Airbus and Boeing, the duopoly that controls over 90% of the global commercial aircraft market, are still struggling to deliver aircraft on time. Last year, Boeing only delivered 348 jets, leaving it with a total backlog of 5,595 unfilled orders, and Airbus only fulfilled 776 orders, four below its official target. Airbus’ order backlog is still 43% more than Boeing’s.
With the International Air Transport Association (IATA) projecting over 4 billion passengers in 2025, scaling up capacity via new aircraft is clearly mission critical.
But these delays in new aircraft delivery have also been bad news for airlines’ bottom lines, as this both impacts expansion plans and make it harder to meet passenger demand. It has also partly resulted in higher fares for passengers.
However, I have long believed both market forces and strategic shifts will mean a return to business as usual by the end of the decade. And, having visited Boeing recently to officially sign our order for 80 737 MAX, I’m even more confident in that prediction.
But how did we get into this situation in the first place?
Ironically, while the aftermath of Covid has seen so-called revenge travel make demand for flights soar, the pandemic also contributed to the aircraft supply crisis.
Both firms’ production constraints stem primarily from pandemic-induced supply chain disruptions, which were only heightened by geopolitical tensions and raw material shortages.
Equally, the pressures of Covid-19 also saw both major OEMs slash their workforces; getting back to pre-pandemic strength will take time though both are in the process of doing so.
It also cannot be ignored that the engine manufacturers have also had their issues, with Pratt & Whitney’s issues slowing the introduction of new Neos into fleets.
Just look at Wizz Air, which expects to have around 40 aircraft grounded on average throughout 2025 due to these engine problems.
That’s not good for any airline’s plans or bottom line. Consider an airline called Airline Covid-19 waiting for 10 jets, each capable of generating ~$1 million in monthly revenue. A six-month delay means $60 million in lost income, plus the added burden of disrupted schedules, reduced capacity, and higher maintenance costs for aging fleets.
Times this simple and reductive example by 10 to make it a five-year delay and the costs are over half a billion for just one fictional carrier.
This constraint on supply means airlines are desperate for jets, especially during the summer season, to meet demand that was meant to be met in part by delivery of the new variants. Equally, those airlines that would have relied on buying or leasing older narrowbodies now face stiffer competition in the market for those aircraft.
Rather than take on longer-term options such as a finance lease, the above creates a perfect opportunity for ACMI providers such as Avia Solutions Group to offer airlines shorter-term solutions for capacity issues.
While the structural issues impacting airline capacity are set to be repeated over the next couple of years at least, we are about to turn the corner.
Firstly, the supply chain will stabilise and become more robust as, for example, sourcing strategies for materials are diversified to mitigate geopolitical risks.
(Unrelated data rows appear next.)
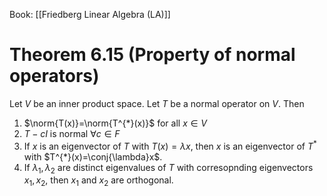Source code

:Book: [[Friedberg Linear Algebra (LA)]]
# Theorem 6.15 (Property of normal operators)
Let $V$ be an inner product space.
Let $T$ be a normal operator on $V$.
Then
1. $\norm{T(x)}=\norm{T^{*}(x)}$ for all $x\in V$
2. $T-cI$ is normal $\forall c\in F$
3. If $x$ is an eigenvector of $T$ with $T(x)=\lambda x$, then $x$ is an eigenvector of $T^{*}$ with $T^{*}(x)=\conj{\lambda}x$. 
4. If $\lambda_{1},\lambda_{2}$ are distinct eigenvalues of $T$ with corresopnding eigenvectors $x_{1},x_{2}$, then $x_{1}$ and $x_{2}$ are orthogonal.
By the 2030, these investments will yield tangible improvements in supply chain efficiency and robustness.
There is also the interesting possibility that the duopoly, while not being broken by these issues, may be disrupted. Both Embraer and COMAC could stand to gain market share over the medium to long term from the past few years of disruption.
COMAC is the more likely winner as China will always without a doubt be the major customer of COMAC, but if the world continues down the path of deglobalisation, then it’s likely China’s closest allies will also order from COMAC.
Ultimately, supply chain investments, workforce expansion, and production enhancements will allow Airbus and Boeing to significantly reduce their backlogs by 2030.
But until then, airlines, especially short haul carriers with high seasonal swings in demand, will have to depend on either sourcing older jets in on lease or turn to the wet leasing market to meet demand.